- Extracted information:
..........

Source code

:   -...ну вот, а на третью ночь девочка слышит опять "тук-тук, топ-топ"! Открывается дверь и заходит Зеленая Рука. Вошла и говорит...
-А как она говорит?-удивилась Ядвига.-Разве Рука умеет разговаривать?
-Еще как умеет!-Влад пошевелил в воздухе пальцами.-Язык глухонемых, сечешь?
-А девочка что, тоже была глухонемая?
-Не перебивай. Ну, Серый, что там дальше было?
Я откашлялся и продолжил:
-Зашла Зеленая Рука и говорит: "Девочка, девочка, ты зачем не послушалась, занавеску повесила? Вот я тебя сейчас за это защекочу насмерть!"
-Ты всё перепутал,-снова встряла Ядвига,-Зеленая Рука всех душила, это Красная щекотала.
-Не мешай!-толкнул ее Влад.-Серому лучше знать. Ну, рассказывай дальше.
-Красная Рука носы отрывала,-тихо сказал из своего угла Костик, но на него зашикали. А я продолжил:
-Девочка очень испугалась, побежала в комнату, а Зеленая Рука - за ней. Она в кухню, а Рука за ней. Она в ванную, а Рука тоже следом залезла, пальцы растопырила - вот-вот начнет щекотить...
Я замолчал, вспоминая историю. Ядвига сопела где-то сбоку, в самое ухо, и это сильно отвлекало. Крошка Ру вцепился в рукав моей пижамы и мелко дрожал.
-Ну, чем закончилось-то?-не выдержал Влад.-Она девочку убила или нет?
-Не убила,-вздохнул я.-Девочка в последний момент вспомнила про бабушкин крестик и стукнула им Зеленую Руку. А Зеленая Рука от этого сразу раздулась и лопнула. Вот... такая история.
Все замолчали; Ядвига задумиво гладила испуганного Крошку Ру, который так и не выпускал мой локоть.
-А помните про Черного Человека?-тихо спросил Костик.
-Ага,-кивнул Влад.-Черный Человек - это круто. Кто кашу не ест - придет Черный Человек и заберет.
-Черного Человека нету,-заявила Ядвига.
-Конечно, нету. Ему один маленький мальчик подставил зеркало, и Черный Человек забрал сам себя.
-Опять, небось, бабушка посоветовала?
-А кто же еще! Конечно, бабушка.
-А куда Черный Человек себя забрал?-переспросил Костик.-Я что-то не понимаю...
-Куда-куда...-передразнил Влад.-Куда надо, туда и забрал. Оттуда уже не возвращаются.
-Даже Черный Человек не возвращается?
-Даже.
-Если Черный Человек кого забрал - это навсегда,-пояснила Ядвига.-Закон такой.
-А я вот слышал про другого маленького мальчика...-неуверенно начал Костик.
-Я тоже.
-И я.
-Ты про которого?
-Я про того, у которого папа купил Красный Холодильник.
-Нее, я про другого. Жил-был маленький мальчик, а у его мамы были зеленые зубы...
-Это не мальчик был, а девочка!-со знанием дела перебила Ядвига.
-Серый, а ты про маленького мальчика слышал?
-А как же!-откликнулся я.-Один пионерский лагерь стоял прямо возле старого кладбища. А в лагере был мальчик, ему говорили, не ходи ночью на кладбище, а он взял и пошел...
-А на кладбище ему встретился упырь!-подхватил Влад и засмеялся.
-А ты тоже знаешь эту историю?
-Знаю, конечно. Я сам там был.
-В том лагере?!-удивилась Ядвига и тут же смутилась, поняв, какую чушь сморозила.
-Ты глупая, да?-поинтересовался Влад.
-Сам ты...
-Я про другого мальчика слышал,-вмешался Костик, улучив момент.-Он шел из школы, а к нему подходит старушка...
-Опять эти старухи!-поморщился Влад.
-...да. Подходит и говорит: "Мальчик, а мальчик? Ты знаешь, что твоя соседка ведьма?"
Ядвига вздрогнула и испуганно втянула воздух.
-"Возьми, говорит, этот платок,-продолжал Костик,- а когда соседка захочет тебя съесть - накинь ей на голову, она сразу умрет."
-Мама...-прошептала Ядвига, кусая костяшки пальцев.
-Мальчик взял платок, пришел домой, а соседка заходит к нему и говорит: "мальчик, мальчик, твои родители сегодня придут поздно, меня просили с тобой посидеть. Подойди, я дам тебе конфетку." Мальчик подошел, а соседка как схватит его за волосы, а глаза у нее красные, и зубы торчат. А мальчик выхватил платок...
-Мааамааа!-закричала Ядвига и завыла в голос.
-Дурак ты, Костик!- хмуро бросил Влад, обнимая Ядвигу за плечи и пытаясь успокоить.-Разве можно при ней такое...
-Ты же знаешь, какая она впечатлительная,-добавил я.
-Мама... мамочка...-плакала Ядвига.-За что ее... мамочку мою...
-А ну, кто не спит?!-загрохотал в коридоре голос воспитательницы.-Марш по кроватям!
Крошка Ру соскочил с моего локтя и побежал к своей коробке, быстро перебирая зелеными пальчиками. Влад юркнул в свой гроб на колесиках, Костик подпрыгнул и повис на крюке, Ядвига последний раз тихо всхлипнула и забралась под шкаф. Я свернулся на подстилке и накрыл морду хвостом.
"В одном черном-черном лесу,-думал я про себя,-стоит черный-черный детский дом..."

..........

Reproduce each of the entries exactly, omitting none.

Source code

:   -...ну вот, а на третью ночь девочка слышит опять "тук-тук, топ-топ"! Открывается дверь и заходит Зеленая Рука. Вошла и говорит...
-А как она говорит?-удивилась Ядвига.-Разве Рука умеет разговаривать?
-Еще как умеет!-Влад пошевелил в воздухе пальцами.-Язык глухонемых, сечешь?
-А девочка что, тоже была глухонемая?
-Не перебивай. Ну, Серый, что там дальше было?
Я откашлялся и продолжил:
-Зашла Зеленая Рука и говорит: "Девочка, девочка, ты зачем не послушалась, занавеску повесила? Вот я тебя сейчас за это защекочу насмерть!"
-Ты всё перепутал,-снова встряла Ядвига,-Зеленая Рука всех душила, это Красная щекотала.
-Не мешай!-толкнул ее Влад.-Серому лучше знать. Ну, рассказывай дальше.
-Красная Рука носы отрывала,-тихо сказал из своего угла Костик, но на него зашикали. А я продолжил:
-Девочка очень испугалась, побежала в комнату, а Зеленая Рука - за ней. Она в кухню, а Рука за ней. Она в ванную, а Рука тоже следом залезла, пальцы растопырила - вот-вот начнет щекотить...
Я замолчал, вспоминая историю. Ядвига сопела где-то сбоку, в самое ухо, и это сильно отвлекало. Крошка Ру вцепился в рукав моей пижамы и мелко дрожал.
-Ну, чем закончилось-то?-не выдержал Влад.-Она девочку убила или нет?
-Не убила,-вздохнул я.-Девочка в последний момент вспомнила про бабушкин крестик и стукнула им Зеленую Руку. А Зеленая Рука от этого сразу раздулась и лопнула. Вот... такая история.
Все замолчали; Ядвига задумиво гладила испуганного Крошку Ру, который так и не выпускал мой локоть.
-А помните про Черного Человека?-тихо спросил Костик.
-Ага,-кивнул Влад.-Черный Человек - это круто. Кто кашу не ест - придет Черный Человек и заберет.
-Черного Человека нету,-заявила Ядвига.
-Конечно, нету. Ему один маленький мальчик подставил зеркало, и Черный Человек забрал сам себя.
-Опять, небось, бабушка посоветовала?
-А кто же еще! Конечно, бабушка.
-А куда Черный Человек себя забрал?-переспросил Костик.-Я что-то не понимаю...
-Куда-куда...-передразнил Влад.-Куда надо, туда и забрал. Оттуда уже не возвращаются.
-Даже Черный Человек не возвращается?
-Даже.
-Если Черный Человек кого забрал - это навсегда,-пояснила Ядвига.-Закон такой.
-А я вот слышал про другого маленького мальчика...-неуверенно начал Костик.
-Я тоже.
-И я.
-Ты про которого?
-Я про того, у которого папа купил Красный Холодильник.
-Нее, я про другого. Жил-был маленький мальчик, а у его мамы были зеленые зубы...
-Это не мальчик был, а девочка!-со знанием дела перебила Ядвига.
-Серый, а ты про маленького мальчика слышал?
-А как же!-откликнулся я.-Один пионерский лагерь стоял прямо возле старого кладбища. А в лагере был мальчик, ему говорили, не ходи ночью на кладбище, а он взял и пошел...
-А на кладбище ему встретился упырь!-подхватил Влад и засмеялся.
-А ты тоже знаешь эту историю?
-Знаю, конечно. Я сам там был.
-В том лагере?!-удивилась Ядвига и тут же смутилась, поняв, какую чушь сморозила.
-Ты глупая, да?-поинтересовался Влад.
-Сам ты...
-Я про другого мальчика слышал,-вмешался Костик, улучив момент.-Он шел из школы, а к нему подходит старушка...
-Опять эти старухи!-поморщился Влад.
-...да. Подходит и говорит: "Мальчик, а мальчик? Ты знаешь, что твоя соседка ведьма?"
Ядвига вздрогнула и испуганно втянула воздух.
-"Возьми, говорит, этот платок,-продолжал Костик,- а когда соседка захочет тебя съесть - накинь ей на голову, она сразу умрет."
-Мама...-прошептала Ядвига, кусая костяшки пальцев.
-Мальчик взял платок, пришел домой, а соседка заходит к нему и говорит: "мальчик, мальчик, твои родители сегодня придут поздно, меня просили с тобой посидеть. Подойди, я дам тебе конфетку." Мальчик подошел, а соседка как схватит его за волосы, а глаза у нее красные, и зубы торчат. А мальчик выхватил платок...
-Мааамааа!-закричала Ядвига и завыла в голос.
-Дурак ты, Костик!- хмуро бросил Влад, обнимая Ядвигу за плечи и пытаясь успокоить.-Разве можно при ней такое...
-Ты же знаешь, какая она впечатлительная,-добавил я.
-Мама... мамочка...-плакала Ядвига.-За что ее... мамочку мою...
-А ну, кто не спит?!-загрохотал в коридоре голос воспитательницы.-Марш по кроватям!
Крошка Ру соскочил с моего локтя и побежал к своей коробке, быстро перебирая зелеными пальчиками. Влад юркнул в свой гроб на колесиках, Костик подпрыгнул и повис на крюке, Ядвига последний раз тихо всхлипнула и забралась под шкаф. Я свернулся на подстилке и накрыл морду хвостом.
"В одном черном-черном лесу,-думал я про себя,-стоит черный-черный детский дом..."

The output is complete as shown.